Allieva di Peter Kubelka, che la paragona all’eterea Emily Dickinson, Helga Fanderl condivide con lui l’intensità e la devozione quasi religiosa nella conoscenza e nello studio della pellicola ma è lontana dall’estetica rigida e dalla precisione quasi geometrica del suo maestro. Affascinata dalla de-naturizzazione della natura, i suoi animali sono spesso scrutati nella cattività castratrice di una voliera o di uno zoo «Mi affascinano molto gli animali rinchiusi in un piccolo spazio ma ancora  abituati al ricordo di uno spazio immenso, mi piace osservare la loro reazione. Nel film sul leopardo che gira continuamente su se stesso, credo che la ripetizione abbia tutte le qualità della bellezza: il movimento delle macchie del suo mantello, la meccanica naturale delle zampe, la sua solitudine». Per Fanderl la poesia è insita in tutto quello che ha un ritmo proprio, interviene sul momento con cambi di andatura e stacchi di montaggio in tempo reale, abbattendo così le barriere fra creazione e post-produzione «Quando giro sono in uno stato di trance e a volte non mi accorgo nemmeno che la cassetta è finita. C’è sempre la possibilità di non farcela o la paura di non avere sufficiente pellicola ma è un pericolo che amo correre. Io non vedo mai sul momento quello che giro, ogni film è nella mia testa, nel corpo, nella mia mano e questo genera uno stato di una concentrazione veramente intenso. Anche se ci sono degli errori o degli aggiustamenti sul campo, penso che se il mio lavoro è vivo e giusto, l’errore sia in grado di renderlo più interessante».

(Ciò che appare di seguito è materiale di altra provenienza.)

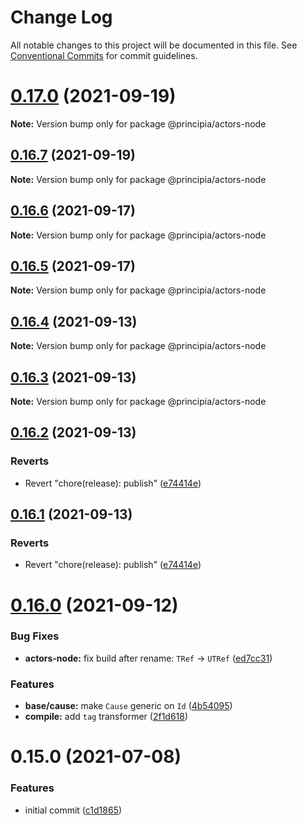 # Change Log

All notable changes to this project will be documented in this file.
See [Conventional Commits](https://conventionalcommits.org) for commit guidelines.

# [0.17.0](https://github.com/0x706b/principia.ts/compare/@principia/actors-node@0.16.7...@principia/actors-node@0.17.0) (2021-09-19)

**Note:** Version bump only for package @principia/actors-node





## [0.16.7](https://github.com/0x706b/principia.ts/compare/@principia/actors-node@0.16.6...@principia/actors-node@0.16.7) (2021-09-19)

**Note:** Version bump only for package @principia/actors-node





## [0.16.6](https://github.com/0x706b/principia.ts/compare/@principia/actors-node@0.16.5...@principia/actors-node@0.16.6) (2021-09-17)

**Note:** Version bump only for package @principia/actors-node





## [0.16.5](https://github.com/0x706b/principia.ts/compare/@principia/actors-node@0.16.4...@principia/actors-node@0.16.5) (2021-09-17)

**Note:** Version bump only for package @principia/actors-node





## [0.16.4](https://github.com/0x706b/principia.ts/compare/@principia/actors-node@0.16.3...@principia/actors-node@0.16.4) (2021-09-13)

**Note:** Version bump only for package @principia/actors-node





## [0.16.3](https://github.com/0x706b/principia.ts/compare/@principia/actors-node@0.16.2...@principia/actors-node@0.16.3) (2021-09-13)

**Note:** Version bump only for package @principia/actors-node





## [0.16.2](https://github.com/0x706b/principia.ts/compare/@principia/actors-node@0.16.1...@principia/actors-node@0.16.2) (2021-09-13)


### Reverts

* Revert "chore(release): publish" ([e74414e](https://github.com/0x706b/principia.ts/commit/e74414effa51392092770ecd542b55608dbb1201))





## [0.16.1](https://github.com/0x706b/principia.ts/compare/@principia/actors-node@0.16.1...@principia/actors-node@0.16.1) (2021-09-13)


### Reverts

* Revert "chore(release): publish" ([e74414e](https://github.com/0x706b/principia.ts/commit/e74414effa51392092770ecd542b55608dbb1201))





# [0.16.0](https://github.com/0x706b/principia.ts/compare/@principia/actors-node@0.15.0...@principia/actors-node@0.16.0) (2021-09-12)


### Bug Fixes

* **actors-node:** fix build after rename: `TRef` -> `UTRef` ([ed7cc31](https://github.com/0x706b/principia.ts/commit/ed7cc316a59fdf1502cd83241547270ae4ff6b3f))


### Features

* **base/cause:** make `Cause` generic on `Id` ([4b54095](https://github.com/0x706b/principia.ts/commit/4b5409595ffb7554c64a2982124258f44f4104e2))
* **compile:** add `tag` transformer ([2f1d618](https://github.com/0x706b/principia.ts/commit/2f1d6186a69804b169d7dc2eb96346d612fd3582))





# 0.15.0 (2021-07-08)


### Features

* initial commit ([c1d1865](https://github.com/0x706b/principia.ts/commit/c1d1865d93b8c7762c4cdfa912360f467c0bae02))
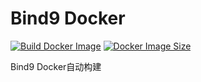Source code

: # Bind9 Docker

[![Build Docker Image](https://github.com/KagurazakaNyaa/bind-docker/actions/workflows/build.yml/badge.svg)](https://github.com/KagurazakaNyaa/bind-docker/actions/workflows/build.yml)
[![Docker Image Size](https://img.shields.io/docker/image-size/kagurazakanyaa/bind9)](https://hub.docker.com/r/kagurazakanyaa/bind9)

Bind9 Docker自动构建
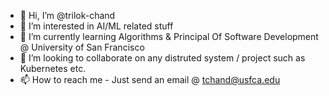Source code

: - 👋 Hi, I’m @trilok-chand
- 👀 I’m interested in  AI/ML related stuff
- 🌱 I’m currently learning Algorithms & Principal Of Software Development @ University of San Francisco
- 💞️ I’m looking to collaborate on any distruted system / project such as Kubernetes etc.
- 📫 How to reach me - Just send an email @ tchand@usfca.edu

<!---
trilok-chand/trilok-chand is a ✨ special ✨ repository because its `README.md` (this file) appears on your GitHub profile.
You can click the Preview link to take a look at your changes.
--->
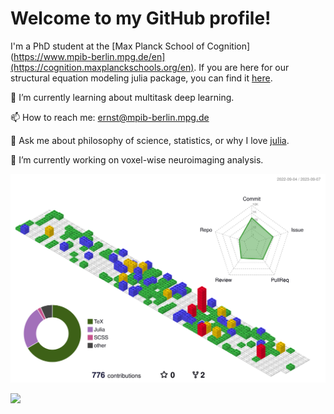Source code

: # Welcome to my GitHub profile!
I'm a PhD student at the [Max Planck School of Cognition](https://www.mpib-berlin.mpg.de/en](https://cognition.maxplanckschools.org/en).
If you are here for our structural equation modeling julia package, you can find it [here](https://github.com/StructuralEquationModels/StructuralEquationModels.jl).

🌱 I’m currently learning about multitask deep learning.

📫 How to reach me: ernst@mpib-berlin.mpg.de

💬 Ask me about philosophy of science, statistics, or why I love [julia](https://julialang.org/).

🔭 I’m currently working on voxel-wise neuroimaging analysis.

![](profile-3d-contrib/profile-gitblock.svg)

![](https://maximilian-stefan-ernst.github.io/Maximilian-Stefan-Ernst/github-contribution-grid-snake.svg)

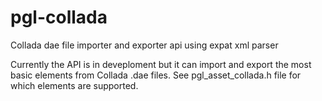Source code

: # pgl-collada
Collada dae file importer and exporter api using expat xml parser

Currently the API is in deveploment but it can import and export the most basic elements from Collada .dae files.
See pgl_asset_collada.h file for which elements are supported.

Lo sguardo dell’artista, accompagnato dalla cinepresa che tiene in borsa quasi sempre, pure in questi due giorni meneghini, conosce la pazienza e l’attesa della magia «A volte mi soffermo per ore a osservare ma sono molto paziente quando mi affascina qualcosa. Non posso e non voglio creare una situazione, per questo lavoro poco con gli essere umani, e sono sempre pronta a correre il pericolo di non riuscire a filmare qualcosa». La necessità di un incontro con il reale è il vero motore del suo cinema-mondo, dove mai nulla è programmato ma figlio di un appuntamento con il Caso, in grado di creare rime poetiche, la Fanderl non a caso proviene da studi di letteratura e lingua romanza, e ritmi musicali con un semplice cambio di prospettiva per mostrarci tutto quello che la prosa della vita non è più capace di farci vedere.